(Beginning of Supplied records)
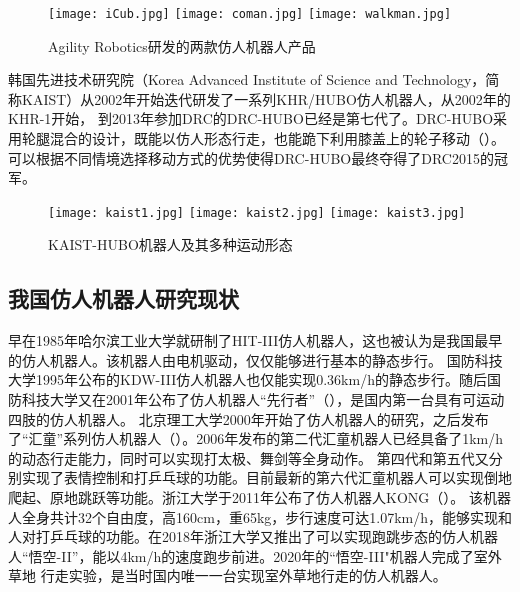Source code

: \begin{figure}[htbp]
    \centering
        {%
            \texttt{[image: iCub.jpg]}}
        {%
            \texttt{[image: coman.jpg]}}
        {%
            \texttt{[image: walkman.jpg]}}            
    \caption{Agility Robotics研发的两款仿人机器人产品\label{fig:iit_biped}}
\end{figure}
韩国先进技术研究院（Korea Advanced Institute of Science and Technology，简称KAIST）从2002年开始迭代研发了一系列KHR/HUBO仿人机器人，从2002年的KHR-1开始，
到2013年参加DRC的DRC-HUBO已经是第七代了。DRC-HUBO采用轮腿混合的设计，既能以仿人形态行走，也能跪下利用膝盖上的轮子移动\cite{zucker2015general}（）。
可以根据不同情境选择移动方式的优势使得DRC-HUBO最终夺得了DRC2015的冠军。

\begin{figure}[htbp]
    \centering
    \texttt{[image: kaist1.jpg]}
    \texttt{[image: kaist2.jpg]}
    \texttt{[image: kaist3.jpg]}
    \caption{\label{fig:kaist_hubo}KAIST-HUBO机器人及其多种运动形态}
\end{figure}
\subsection{我国仿人机器人研究现状}
早在1985年哈尔滨工业大学就研制了HIT-III仿人机器人，这也被认为是我国最早的仿人机器人\cite{谢涛2002}。该机器人由电机驱动，仅仅能够进行基本的静态步行。
国防科技大学1995年公布的KDW-III仿人机器人也仅能实现0.36km/h的静态步行。随后国防科技大学又在2001年公布了仿人机器人“先行者”（），是国内第一台具有可运动四肢的仿人机器人。
北京理工大学2000年开始了仿人机器人的研究，之后发布了“汇童”系列仿人机器人（）。2006年发布的第二代汇童机器人已经具备了1km/h的动态行走能力，同时可以实现打太极、舞剑等全身动作。
第四代和第五代又分别实现了表情控制和打乒乓球的功能。目前最新的第六代汇童机器人可以实现倒地爬起、原地跳跃等功能\cite{huang2019historical}。浙江大学于2011年公布了仿人机器人KONG\cite{sun2011balance}（）。
该机器人全身共计32个自由度，高160cm，重65kg，步行速度可达1.07km/h，能够实现和人对打乒乓球的功能。在2018年浙江大学又推出了可以实现跑跳步态的仿人机器人“悟空-II”，能以4km/h的速度跑步前进。2020年的“悟空-III"机器人完成了室外草地
行走实验，是当时国内唯一一台实现室外草地行走的仿人机器人。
(End of Supplied records)
### What is needed
Excluding the pictures, reproduce every entry exactly as given.

### Response below
Source code

: \begin{figure}[htbp]
    \centering
        {%
            \texttt{[image: iCub.jpg]}}
        {%
            \texttt{[image: coman.jpg]}}
        {%
            \texttt{[image: walkman.jpg]}}            
    \caption{Agility Robotics研发的两款仿人机器人产品\label{fig:iit_biped}}
\end{figure}
韩国先进技术研究院（Korea Advanced Institute of Science and Technology，简称KAIST）从2002年开始迭代研发了一系列KHR/HUBO仿人机器人，从2002年的KHR-1开始，
到2013年参加DRC的DRC-HUBO已经是第七代了。DRC-HUBO采用轮腿混合的设计，既能以仿人形态行走，也能跪下利用膝盖上的轮子移动\cite{zucker2015general}（）。
可以根据不同情境选择移动方式的优势使得DRC-HUBO最终夺得了DRC2015的冠军。

\begin{figure}[htbp]
    \centering
    \texttt{[image: kaist1.jpg]}
    \texttt{[image: kaist2.jpg]}
    \texttt{[image: kaist3.jpg]}
    \caption{\label{fig:kaist_hubo}KAIST-HUBO机器人及其多种运动形态}
\end{figure}
\subsection{我国仿人机器人研究现状}
早在1985年哈尔滨工业大学就研制了HIT-III仿人机器人，这也被认为是我国最早的仿人机器人\cite{谢涛2002}。该机器人由电机驱动，仅仅能够进行基本的静态步行。
国防科技大学1995年公布的KDW-III仿人机器人也仅能实现0.36km/h的静态步行。随后国防科技大学又在2001年公布了仿人机器人“先行者”（），是国内第一台具有可运动四肢的仿人机器人。
北京理工大学2000年开始了仿人机器人的研究，之后发布了“汇童”系列仿人机器人（）。2006年发布的第二代汇童机器人已经具备了1km/h的动态行走能力，同时可以实现打太极、舞剑等全身动作。
第四代和第五代又分别实现了表情控制和打乒乓球的功能。目前最新的第六代汇童机器人可以实现倒地爬起、原地跳跃等功能\cite{huang2019historical}。浙江大学于2011年公布了仿人机器人KONG\cite{sun2011balance}（）。
该机器人全身共计32个自由度，高160cm，重65kg，步行速度可达1.07km/h，能够实现和人对打乒乓球的功能。在2018年浙江大学又推出了可以实现跑跳步态的仿人机器人“悟空-II”，能以4km/h的速度跑步前进。2020年的“悟空-III"机器人完成了室外草地
行走实验，是当时国内唯一一台实现室外草地行走的仿人机器人。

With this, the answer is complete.